Racing in these glorified buggies is a slower affair to that initial Alpine lap. But unconscious ‘first-car’ fidelity swells, spurring you, driving you to feats such as executing the least dramatic (and arguably least necessary) handbrake turn in motor-racing history for a last minute win. Nice.
Not representative of my actual driving.
It’s not all sombre racing however. Soon enough you’ll visit England’s Top Gear track for the sole, vaguely defined mission of knocking as many man sized pins as possible in a single lap. Later, you’ll participate in a frenzied game of 3 on 3 automotive footie.
Career’s combination of progression, commerce, excitement and whimsy best showcases Forza’s mantra.
But soon enough you’ll crave speed. We all have our vices, but in this regard, Forza 4 is an enabler! Quick Race accommodates this basest of needs, offering an unwieldy collection vehicles. Even choosing between tracks is a painstaking endeavour; each magnificently rendered with scenery, breathtaking sunsets, waterfalls and superfluous yet involved detail.
The cars look equally astounding, but at those speeds you’re concentration is fixated exclusively on the next corner. If you’re insane/skilled you could race without assists, sapping your focus further. But take my word on it, everything looks real purty!
A word of warning/encouragement, drive dangerously and bumpers, bonnets and boots will fly! One hard shove from my Jeep and a tenacious Honda flipped a half dozen times down the track. Damage offers a refreshing, if needlessly violent, change of pace.
Car lovers no doubt want to admire as well as drive. Rather than reaching for Wikipedia, Forza debuts its informative, interactive Autovista mode. Again Mr Greenwalt’s honesty rings true. Though Turn 10 Studios’ automotive knowledge is extensively detailed, as a group, they’re a little dry.
Once more, the villainous Clarkson fills this void, offering detailed commentary on most vehicles. Autovista presents a level of simple interactivity (open doors, start engine etc) you’ll simply not achieve shy of convincing a Ferrari dealer to let you take a test drive.
Expectedly, races and leader-boards pepper the online functions.
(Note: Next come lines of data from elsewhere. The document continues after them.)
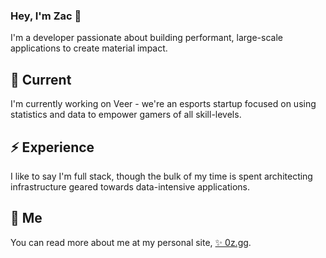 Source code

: ### Hey, I'm Zac 👋

I'm a developer passionate about building performant, large-scale applications to create material impact.

## 🔭 Current

I'm currently working on Veer - we're an esports startup focused on using statistics and data to empower gamers of all skill-levels.

## ⚡️ Experience

I like to say I'm full stack, though the bulk of my time is spent architecting infrastructure geared towards data-intensive applications.

## 🔎 Me

You can read more about me at my personal site, [✨ 0z.gg](https://0z.gg).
Though the addition of Car Clubs enable dedicated players to swap cars, compare times, compete, and pool funds for those most alluringly expensive items. It’s a fast and fun way to get your hands on Forza 4’s myriad treats without doing all the hard work yourself. Basically it’s cheating.
Though perhaps overwhelming for casual racing gamers, Forza 4 is an intimate love letter to car enthusiasts, a sublimely detailed, virtual alternative for we humans to which speeding up the M50 in a Mercedes SLR is sheer fantasy.